Por otro lado, hay materias de LOC que no tienen mucha justificación, como los requisitos mínimos para abrir un establecimiento educacional o las bases del sistema previsional de Carabineros y Fuerzas Armadas.
Mientras mayor sea el quorum, más difícil será lograr un cambio, generando una tendencia a la inercia en aquellas materias que son parte de las demandas ciudadanas. Sin embargo, con una Convención Constitucional que parte de una hoja en blanco, un quorum de 2/3 producirá un resultado contrario. Solo será parte de la Constitución aquello que sea considerado legitimo por 104 de los 155 miembros. Ello implica un consenso que vaya desde el PC hasta RN o desde el PS hasta la UDI. Tanto la derecha como la izquierda tendrán poder de veto, lo cual es mejor de lo que suena, porque toda materia vetada de la Constitución va a ser regulada en una ley simple. Buscar quórums menores para buscar constitucionalizar políticas públicas concretas o posiciones políticas específicas es hacer lo mismo que se le critica a Jaime Guzmán, restringir la cancha para que el adversario juegue en desventaja. El riesgo de esto es que la Constitución mantenga una orientación política distinta de la deseada por la población. Pero una cancha muy amplia también es problemática, permitiendo al Estado abusar de sus ciudadanos o a la clase política corromper la división de poderes. Las dos primeras constituciones en asegurar derechos sociales son prueba de ello. La Constitución de México de 1917 permitió que un partido político corrompiera el sistema y se mantuviera en el poder por 70 años y la Constitución de Weimar de 1919 no fue obstáculo para que un líder electo democráticamente violara los derechos humanos de millones de personas.

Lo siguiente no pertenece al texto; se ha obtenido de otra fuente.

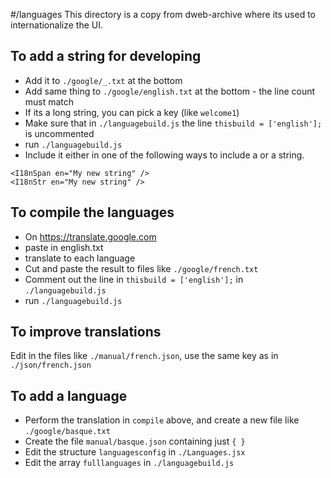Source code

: #/languages
This directory is a copy from dweb-archive where its used to 
internationalize the UI.

## To add a string for developing

* Add it to `./google/_.txt` at the bottom
* Add same thing to `./google/english.txt` at the bottom - the line count must match
* If its a long string, you can pick a key (like `welcome1`)
* Make sure that in `./languagebuild.js` 
  the line `thisbuild = ['english'];` is uncommented
* run `./languagebuild.js`
* Include it either in one of the following ways 
  to include a <span> or a string.
```
<I18nSpan en="My new string" />
<I18nStr en="My new string" />
```

## To compile the languages

* On https://translate.google.com
* paste in english.txt
* translate to each language
* Cut and paste the result to files like `./google/french.txt`
* Comment out the line in `thisbuild = ['english'];` in `./languagebuild.js`
* run `./languagebuild.js`

## To improve translations

Edit in the files like `./manual/french.json`, 
use the same key as in `./json/french.json`

## To add a language

* Perform the translation in `compile` above, and create a new file like `./google/basque.txt`
* Create the file `manual/basque.json` containing just `{ }`
* Edit the structure `languagesconfig` in `./Languages.jsx`
* Edit the array `fulllanguages` in `./languagebuild.js`
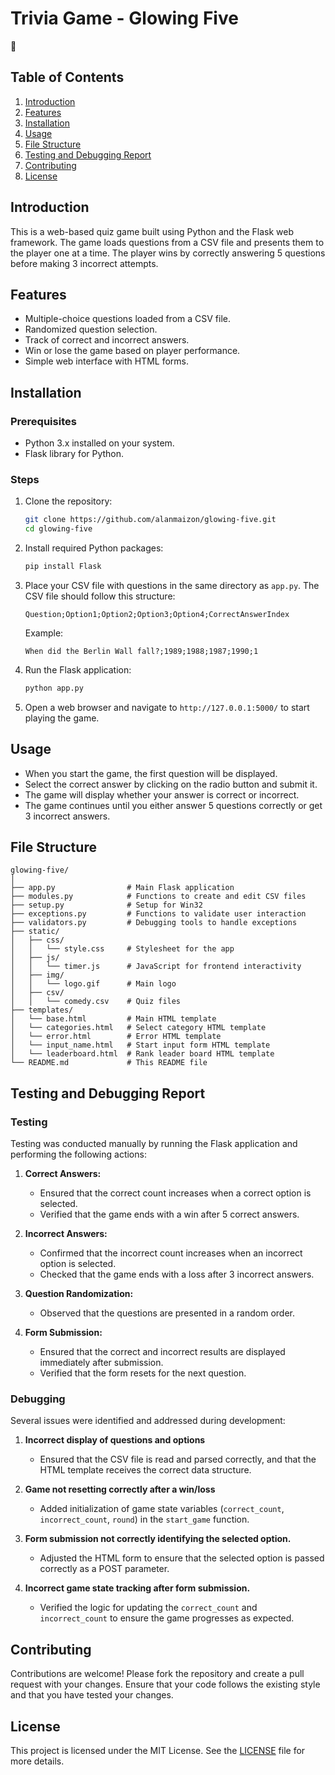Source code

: # Trivia Game - Glowing Five

💎

## Table of Contents

1. [Introduction](#introduction)
2. [Features](#features)
3. [Installation](#installation)
4. [Usage](#usage)
5. [File Structure](#file-structure)
6. [Testing and Debugging Report](#testing-and-debugging-report)
7. [Contributing](#contributing)
8. [License](#license)

## Introduction

This is a web-based quiz game built using Python and the Flask web framework. The game loads questions from a CSV file and presents them to the player one at a time. The player wins by correctly answering 5 questions before making 3 incorrect attempts.

## Features

- Multiple-choice questions loaded from a CSV file.
- Randomized question selection.
- Track of correct and incorrect answers.
- Win or lose the game based on player performance.
- Simple web interface with HTML forms.

## Installation

### Prerequisites

- Python 3.x installed on your system.
- Flask library for Python.

### Steps

1. Clone the repository:

   ```bash
   git clone https://github.com/alanmaizon/glowing-five.git
   cd glowing-five
   ```

2. Install required Python packages:

   ```bash
   pip install Flask
   ```

3. Place your CSV file with questions in the same directory as `app.py`. The CSV file should follow this structure:

   ```
   Question;Option1;Option2;Option3;Option4;CorrectAnswerIndex
   ```

   Example:

   ```
   When did the Berlin Wall fall?;1989;1988;1987;1990;1
   ```

4. Run the Flask application:

   ```bash
   python app.py
   ```

5. Open a web browser and navigate to `http://127.0.0.1:5000/` to start playing the game.

## Usage

- When you start the game, the first question will be displayed.
- Select the correct answer by clicking on the radio button and submit it.
- The game will display whether your answer is correct or incorrect.
- The game continues until you either answer 5 questions correctly or get 3 incorrect answers.

## File Structure

```
glowing-five/
│
├── app.py                # Main Flask application
├── modules.py            # Functions to create and edit CSV files
├── setup.py              # Setup for Win32
├── exceptions.py         # Functions to validate user interaction
├── validators.py         # Debugging tools to handle exceptions
├── static/
│   ├── css/
│   │   └── style.css     # Stylesheet for the app
│   ├── js/
│   │   └── timer.js      # JavaScript for frontend interactivity
│   ├── img/
│   │   └── logo.gif      # Main logo
│   ├── csv/
│   │   └── comedy.csv    # Quiz files
├── templates/
│   └── base.html         # Main HTML template
│   └── categories.html   # Select category HTML template
│   └── error.html        # Error HTML template
│   └── input_name.html   # Start input form HTML template
│   └── leaderboard.html  # Rank leader board HTML template
└── README.md             # This README file
```

## Testing and Debugging Report

### Testing

Testing was conducted manually by running the Flask application and performing the following actions:

1. **Correct Answers:**
   - Ensured that the correct count increases when a correct option is selected.
   - Verified that the game ends with a win after 5 correct answers.

2. **Incorrect Answers:**
   - Confirmed that the incorrect count increases when an incorrect option is selected.
   - Checked that the game ends with a loss after 3 incorrect answers.

3. **Question Randomization:**
   - Observed that the questions are presented in a random order.

4. **Form Submission:**
   - Ensured that the correct and incorrect results are displayed immediately after submission.
   - Verified that the form resets for the next question.

### Debugging

Several issues were identified and addressed during development:

1. **Incorrect display of questions and options** 
   - Ensured that the CSV file is read and parsed correctly, and that the HTML template receives the correct data structure.

2. **Game not resetting correctly after a win/loss** 
   - Added initialization of game state variables (`correct_count`, `incorrect_count`, `round`) in the `start_game` function.

3. **Form submission not correctly identifying the selected option.** 
   - Adjusted the HTML form to ensure that the selected option is passed correctly as a POST parameter.

4. **Incorrect game state tracking after form submission.** 
   - Verified the logic for updating the `correct_count` and `incorrect_count` to ensure the game progresses as expected.

## Contributing

Contributions are welcome! Please fork the repository and create a pull request with your changes. Ensure that your code follows the existing style and that you have tested your changes.

## License

This project is licensed under the MIT License. See the [LICENSE](LICENSE) file for more details.
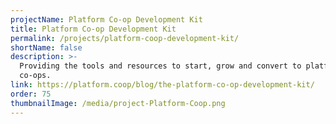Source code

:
 ```yaml
---
projectName: Platform Co-op Development Kit
title: Platform Co-op Development Kit
permalink: /projects/platform-coop-development-kit/
shortName: false
description: >-
  Providing the tools and resources to start, grow and convert to platform
  co-ops.
link: https://platform.coop/blog/the-platform-co-op-development-kit/
order: 75
thumbnailImage: /media/project-Platform-Coop.png
---
```

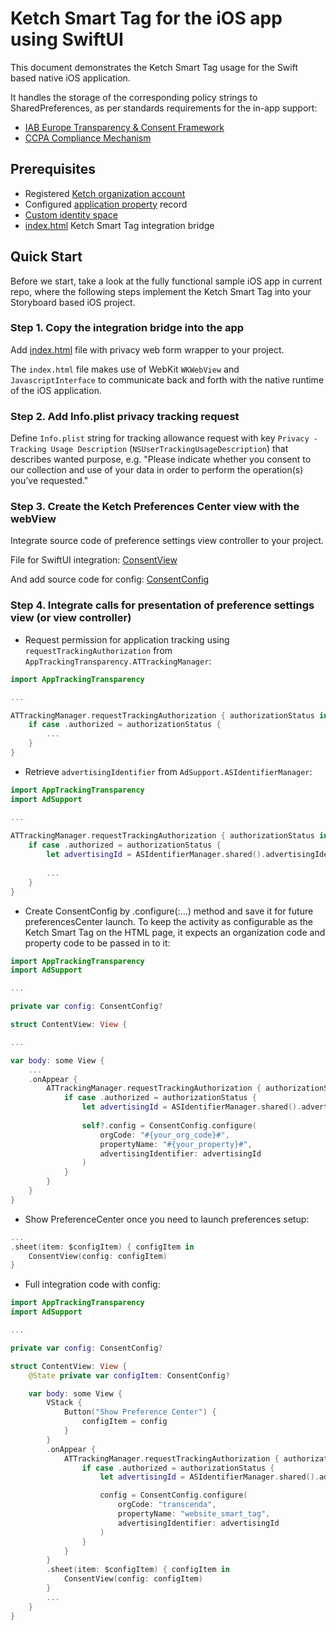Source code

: # Ketch Smart Tag for the iOS app using SwiftUI

This document demonstrates the Ketch Smart Tag usage for the Swift based native iOS application.

It handles the storage of the corresponding policy strings to SharedPreferences,
as per standards requirements for the in-app support:
- [IAB Europe Transparency & Consent Framework](https://github.com/InteractiveAdvertisingBureau/GDPR-Transparency-and-Consent-Framework/blob/master/TCFv2/IAB%20Tech%20Lab%20-%20CMP%20API%20v2.md#in-app-details)
- [CCPA Compliance Mechanism](https://github.com/InteractiveAdvertisingBureau/USPrivacy/blob/master/CCPA/USP%20API.md#in-app-support)

## Prerequisites
- Registered [Ketch organization account](https://app.ketch.com/settings/organization) 
- Configured [application property](https://app.ketch.com/deployment/applications) record
- [Custom identity space](https://docs.ketch.com/hc/en-us/articles/360063594173-Managing-Properties#configuring-data-layer-setup-0-9)
- [index.html](./index.html) Ketch Smart Tag integration bridge

## Quick Start

Before we start, take a look at the fully functional sample iOS app in current repo,
where the following steps implement the Ketch Smart Tag into your Storyboard based iOS project.

### Step 1. Copy the integration bridge into the app

Add [index.html](./../index.html) file with privacy web form wrapper to your project.

The `index.html` file makes use of WebKit `WKWebView` and `JavascriptInterface` to 
communicate back and forth with the native runtime of the iOS application.

### Step 2. Add Info.plist privacy tracking request

Define `Info.plist` string for tracking allowance request with key 
`Privacy - Tracking Usage Description` (`NSUserTrackingUsageDescription`) 
that describes wanted purpose, e.g. "Please indicate whether you consent to our collection and use 
of your data in order to perform the operation(s) you’ve requested."

### Step 3. Create the Ketch Preferences Center view with the webView

Integrate source code of preference settings view controller to your project.

File for SwiftUI integration: [ConsentView](./ConsentView.swift)

And add source code for config: [ConsentConfig](./../ConsentConfig.swift)
    
### Step 4. Integrate calls for presentation of preference settings view (or view controller)

- Request permission for application tracking using `requestTrackingAuthorization` from `AppTrackingTransparency.ATTrackingManager`:

```swift
import AppTrackingTransparency

...

ATTrackingManager.requestTrackingAuthorization { authorizationStatus in
    if case .authorized = authorizationStatus {
        ...
    }
}
```

- Retrieve `advertisingIdentifier` from `AdSupport.ASIdentifierManager`:

```swift
import AppTrackingTransparency
import AdSupport

...
    
ATTrackingManager.requestTrackingAuthorization { authorizationStatus in
    if case .authorized = authorizationStatus {
        let advertisingId = ASIdentifierManager.shared().advertisingIdentifier
        
        ...
    }
}
```

- Create ConsentConfig by .configure(:...) method and save it for future preferencesCenter launch. To keep the activity as configurable as the Ketch Smart Tag on the HTML page, it expects an organization code and property code to be passed in to it:

```swift
import AppTrackingTransparency
import AdSupport

...

private var config: ConsentConfig?

struct ContentView: View {

...

var body: some View {
    ...
    .onAppear {
        ATTrackingManager.requestTrackingAuthorization { authorizationStatus in
            if case .authorized = authorizationStatus {
                let advertisingId = ASIdentifierManager.shared().advertisingIdentifier
                
                self?.config = ConsentConfig.configure(
                    orgCode: "#{your_org_code}#",
                    propertyName: "#{your_property}#",
                    advertisingIdentifier: advertisingId
                )
            }
        }
    }
}
```

- Show PreferenceCenter once you need to launch preferences setup:

```swift
...
.sheet(item: $configItem) { configItem in
    ConsentView(config: configItem)
}
```

- Full integration code with config:

```swift
import AppTrackingTransparency
import AdSupport

...

private var config: ConsentConfig?

struct ContentView: View {
    @State private var configItem: ConsentConfig?

    var body: some View {
        VStack {
            Button("Show Preference Center") {
                configItem = config
            }
        }
        .onAppear {
            ATTrackingManager.requestTrackingAuthorization { authorizationStatus in
                if case .authorized = authorizationStatus {
                    let advertisingId = ASIdentifierManager.shared().advertisingIdentifier

                    config = ConsentConfig.configure(
                        orgCode: "transcenda",
                        propertyName: "website_smart_tag",
                        advertisingIdentifier: advertisingId
                    )
                }
            }
        }
        .sheet(item: $configItem) { configItem in
            ConsentView(config: configItem)
        }
        ...
    }
}
```

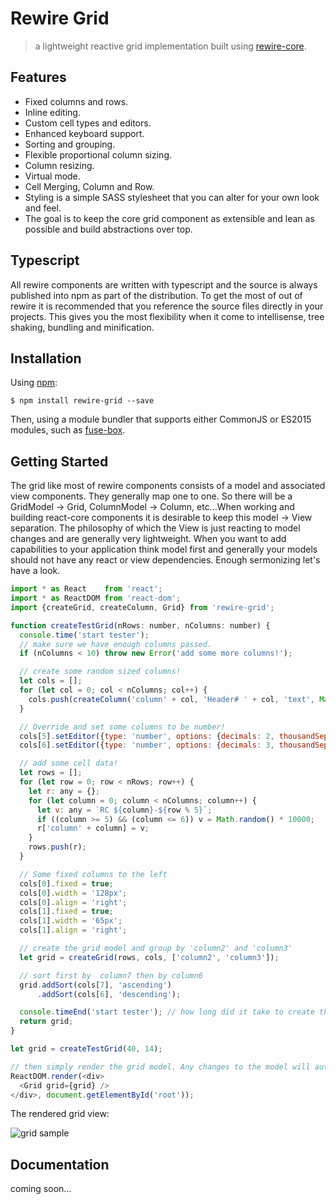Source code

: # Rewire Grid
> a lightweight reactive grid implementation built using [rewire-core](https://github.com/WorkSight/rewire/tree/master/packages/rewire-core).

Features
--------
* Fixed columns and rows.
* Inline editing.
* Custom cell types and editors.
* Enhanced keyboard support.
* Sorting and grouping.
* Flexible proportional column sizing.
* Column resizing.
* Virtual mode.
* Cell Merging, Column and Row.
* Styling is a simple SASS stylesheet that you can alter for your own look and feel.
* The goal is to keep the core grid component as extensible and lean as possible and build abstractions over top.

Typescript
----------
All rewire components are written with typescript and the source is always published into npm as part of the distribution. To get the most of out of rewire it is recommended that you reference the source files directly in your projects. This gives you the most flexibility when it come to intellisense, tree shaking, bundling and minification.

Installation
------------

Using [npm](https://www.npmjs.com/package/rewire-grid):

	$ npm install rewire-grid --save


Then, using a module bundler that supports either CommonJS or ES2015 modules, such as [fuse-box](https://fuse-box.org).

Getting Started
---------------
The grid like most of rewire components consists of a model and associated view components. They generally map one to one. So there will be a GridModel -> Grid, ColumnModel -> Column, etc...When working and building react-core components it is desirable to keep this model -> View separation. The philosophy of which the View is just reacting to model changes and are generally very lightweight. When you want to add capabilities to your application think model first and generally your models should not have any react or view dependencies. Enough sermonizing let's have a look. 

```js
import * as React    from 'react';
import * as ReactDOM from 'react-dom';
import {createGrid, createColumn, Grid} from 'rewire-grid';

function createTestGrid(nRows: number, nColumns: number) {
  console.time('start tester');
  // make sure we have enough columns passed.
  if (nColumns < 10) throw new Error('add some more columns!');

  // create some random sized columns!
  let cols = [];
  for (let col = 0; col < nColumns; col++) {
    cols.push(createColumn('column' + col, 'Header# ' + col, 'text', Math.trunc(Math.random() * 250 + 50) + 'px'));
  }

  // Override and set some columns to be number!
  cols[5].setEditor({type: 'number', options: {decimals: 2, thousandSeparator: true}});
  cols[6].setEditor({type: 'number', options: {decimals: 3, thousandSeparator: true}});

  // add some cell data!
  let rows = [];
  for (let row = 0; row < nRows; row++) {
    let r: any = {};
    for (let column = 0; column < nColumns; column++) {
      let v: any = `RC ${column}-${row % 5}`;
      if ((column >= 5) && (column <= 6)) v = Math.random() * 10000;
      r['column' + column] = v;
    }
    rows.push(r);
  }

  // Some fixed columns to the left
  cols[0].fixed = true;
  cols[0].width = '128px';
  cols[0].align = 'right';
  cols[1].fixed = true;
  cols[1].width = '65px';
  cols[1].align = 'right';

  // create the grid model and group by 'column2' and 'column3'
  let grid = createGrid(rows, cols, ['column2', 'column3']);

  // sort first by  column7 then by column6
  grid.addSort(cols[7], 'ascending')
      .addSort(cols[6], 'descending');

  console.timeEnd('start tester'); // how long did it take to create the reactive model?
  return grid;
}

let grid = createTestGrid(40, 14);

// then simply render the grid model. Any changes to the model will automatically be reflected in the grid.
ReactDOM.render(<div>
  <Grid grid={grid} />
</div>, document.getElementById('root'));

```
The rendered grid view: 

![grid sample](https://github.com/WorkSight/rewire/raw/master/resources/grid-sample.png)

Documentation
-------------
coming soon...
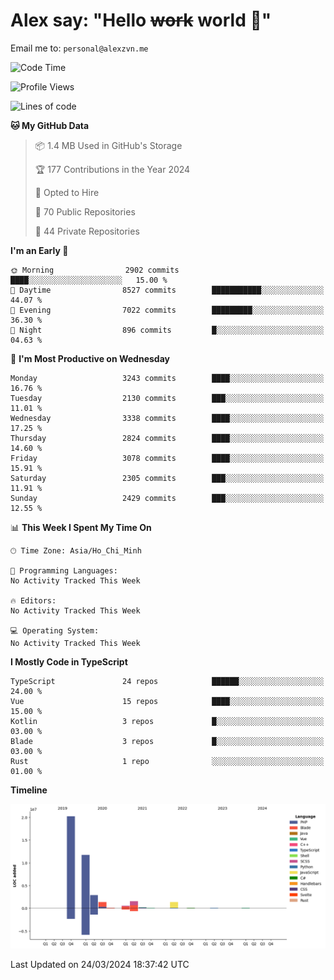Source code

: # Alex say: "Hello ~~work~~ world 🐾"
Email me to: `personal@alexzvn.me`

<!--START_SECTION:waka-->
![Code Time](http://img.shields.io/badge/Code%20Time-1%2C066%20hrs%2055%20mins-blue)

![Profile Views](http://img.shields.io/badge/Profile%20Views-0-blue)

![Lines of code](https://img.shields.io/badge/From%20Hello%20World%20I%27ve%20Written-40.3%20million%20lines%20of%20code-blue)

**🐱 My GitHub Data** 

> 📦 1.4 MB Used in GitHub's Storage 
 > 
> 🏆 177 Contributions in the Year 2024
 > 
> 💼 Opted to Hire
 > 
> 📜 70 Public Repositories 
 > 
> 🔑 44 Private Repositories 
 > 
**I'm an Early 🐤** 

```text
🌞 Morning                2902 commits        ████░░░░░░░░░░░░░░░░░░░░░   15.00 % 
🌆 Daytime                8527 commits        ███████████░░░░░░░░░░░░░░   44.07 % 
🌃 Evening                7022 commits        █████████░░░░░░░░░░░░░░░░   36.30 % 
🌙 Night                  896 commits         █░░░░░░░░░░░░░░░░░░░░░░░░   04.63 % 
```
📅 **I'm Most Productive on Wednesday** 

```text
Monday                   3243 commits        ████░░░░░░░░░░░░░░░░░░░░░   16.76 % 
Tuesday                  2130 commits        ███░░░░░░░░░░░░░░░░░░░░░░   11.01 % 
Wednesday                3338 commits        ████░░░░░░░░░░░░░░░░░░░░░   17.25 % 
Thursday                 2824 commits        ████░░░░░░░░░░░░░░░░░░░░░   14.60 % 
Friday                   3078 commits        ████░░░░░░░░░░░░░░░░░░░░░   15.91 % 
Saturday                 2305 commits        ███░░░░░░░░░░░░░░░░░░░░░░   11.91 % 
Sunday                   2429 commits        ███░░░░░░░░░░░░░░░░░░░░░░   12.55 % 
```


📊 **This Week I Spent My Time On** 

```text
🕑︎ Time Zone: Asia/Ho_Chi_Minh

💬 Programming Languages: 
No Activity Tracked This Week

🔥 Editors: 
No Activity Tracked This Week

💻 Operating System: 
No Activity Tracked This Week
```

**I Mostly Code in TypeScript** 

```text
TypeScript               24 repos            ██████░░░░░░░░░░░░░░░░░░░   24.00 % 
Vue                      15 repos            ████░░░░░░░░░░░░░░░░░░░░░   15.00 % 
Kotlin                   3 repos             █░░░░░░░░░░░░░░░░░░░░░░░░   03.00 % 
Blade                    3 repos             █░░░░░░░░░░░░░░░░░░░░░░░░   03.00 % 
Rust                     1 repo              ░░░░░░░░░░░░░░░░░░░░░░░░░   01.00 % 
```



**Timeline**

![Lines of Code chart](https://raw.githubusercontent.com/alexzvn/alexzvn/main/assets/bar_graph.png)


 Last Updated on 24/03/2024 18:37:42 UTC
<!--END_SECTION:waka-->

La Nueva Constitución debe facilitar el debate democrático de las políticas públicas que le importan a los chilenos, pero no se debe olvidar que el constitucionalismo tiene la misión de regular aquellos derechos y órganos públicos tan fundamentales que una mayoría circunstancial no debería alterarlas. En la palabra democracia, krátos significa poder absoluto, así que la democracia es un poder absoluto del pueblo. Si estamos de acuerdo en que los derechos humanos son inviolables, significa que el poder de ninguna institución o grupo puede ser absoluto, ni siquiera el poder del pueblo. Toda buena Constitución debería tener esa faceta contrademocrática, pues no se trata solo de que la cancha sea suficientemente amplia para permitir que los distintos proyectos políticos legítimos puedan formar parte de la disputa cívica en igualdad de condiciones, sino que también debe ser suficientemente estrecha para dejar fuera el abuso, la corrupción y el oportunismo en la mayor medida posible. Por otro lado, ampliar la cancha no garantiza nada, ni que la clase política sea más eficiente, ni que el sistema de pensiones mejore, ni que la dignidad se haga costumbre. El orden institucional que surja de la Nueva Constitución va a exigir más responsabilidad y virtud cívica por parte de todos, porque va a aumentar el margen para que haya nuevos aciertos políticos, pero también para que haya nuevos errores. Nadie nace con un derecho a tener un buen gobierno, sino que como ciudadanos debemos pagar el precio de la eterna vigilancia.